4. Eat breakfast - My breakfast usually consists of 1 cup of coffee (yum Starbucks) and.... that's it.  I've always heard how its the most important meal of the day, especially if you are trying to loose weight. So it made the list.

5. Eat healthy snacks during the day - I need to do this, so I don't feel ravenous by the end of the day.  That is probably one of the biggest reasons why I eat out so much during dinner time.
6. Eat a healthy dinner - Easier said than done.  This will probably be the second biggest obstacle in the challenge.
7. Drink more water - I wanted to throw in an easy task in here, so I can at least have one things I can accomplish easily.  The plan is to drink 100 ounces a day.
8. Plan my day/week - Another biggie.  None of the items on this list will get done, if I don't do this step.
9. Blog everyday - I must blog everyday and report on how I did with the list above, to hold myself accountable.  I'm afraid that I will give up and go back to my old ways if I don't.

Sunday, May 20, 2012

Welcome

Hello and welcome to my blog - Next 99 Nights.  What is it about?  I'm glad you asked.  Its about attaining my goals, whatever they may be, 99 nights at a time.  Why 99 nights?  Before I can get into that, I'll need to give you a little bit of background about myself.

    I'm a 30, soon to be 31, year old male.  I've got (almost) everything a guy could ask for.  A good job, a fast car, a nice house and a beautiful wife who adores me.  You'd think will all these great things, I'd be pretty happy with my life, and I was, until recently. 

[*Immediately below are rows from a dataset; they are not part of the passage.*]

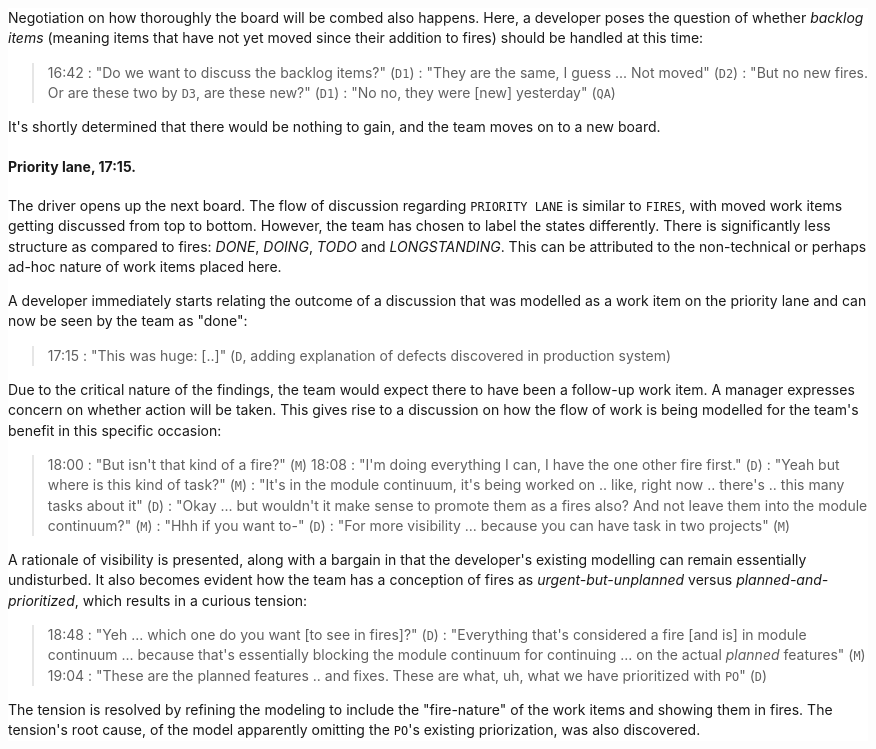Negotiation on how thoroughly the board will be combed also happens. Here, a developer poses the question of whether *backlog items* (meaning items that have not yet moved since their addition to fires) should be handled at this time:

> 16:42
> :   "Do we want to discuss the backlog items?" (`D1`)
> :   "They are the same, I guess ... Not moved" (`D2`)
> :   "But no new fires. Or are these two by `D3`, are these new?" (`D1`)
> :   "No no, they were [new] yesterday" (`QA`)

It's shortly determined that there would be nothing to gain, and the team moves on to a new board.

#### Priority lane, 17:15.

The driver opens up the next board. The flow of discussion regarding `PRIORITY LANE` is similar to `FIRES`, with moved work items getting discussed from top to bottom. However, the team has chosen to label the states differently. There is significantly less structure as compared to fires: *DONE*, *DOING*, *TODO* and *LONGSTANDING*. This can be attributed to the non-technical or perhaps ad-hoc nature of work items placed here.

A developer immediately starts relating the outcome of a discussion that was modelled as a work item on the priority lane and can now be seen by the team as "done":

> 17:15
> :   "This was huge: [..]" (`D`, adding explanation of defects discovered in production system)

Due to the critical nature of the findings, the team would expect there to have been a follow-up work item. A manager expresses concern on whether action will be taken. This gives rise to a discussion on how the flow of work is being modelled for the team's benefit in this specific occasion:

> 18:00
> :   "But isn't that kind of a fire?" (`M`)
> 18:08
> :   "I'm doing everything I can, I have the one other fire first." (`D`)
> :   "Yeah but where is this kind of task?" (`M`)
> :   "It's in the module continuum, it's being worked on .. like, right now .. there's .. this many tasks about it" (`D`)
> :   "Okay ... but wouldn't it make sense to promote them as a fires also? And not leave them into the module continuum?" (`M`)
> :   "Hhh if you want to-" (`D`)
> :   "For more visibility ... because you can have task in two projects" (`M`)

A rationale of visibility is presented, along with a bargain in that the developer's existing modelling can remain essentially undisturbed. It also becomes evident how the team has a conception of fires as *urgent-but-unplanned* versus *planned-and-prioritized*, which results in a curious tension:

> 18:48
> :   "Yeh ... which one do you want [to see in fires]?" (`D`)
> :   "Everything that's considered a fire [and is] in module continuum ... because that's essentially blocking the module continuum for continuing ... on the actual *planned* features" (`M`)
> 19:04
> :   "These are the planned features .. and fixes. These are what, uh, what we have prioritized with `PO`" (`D`)

The tension is resolved by refining the modeling to include the "fire-nature" of the work items and showing them in fires. The tension's root cause, of the model apparently omitting the `PO`'s existing priorization, was also discovered.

    You see, about a year ago, I started getting this feeling of dissatisfaction.  I guess you could even call it depression, but I feel that's too strong of a word, though some of the my symptoms are similar.  It usually starts in the evening.  I start feeling restless when I'm home and not doing something.  So my wife an I would decide to get out of the house, which usually means going out for dinner.  That leads to overeating, which in turn makes me feel lazy and lethargic, leading to excessive sleeping.  This has become a cycle that I can't seem to get out of.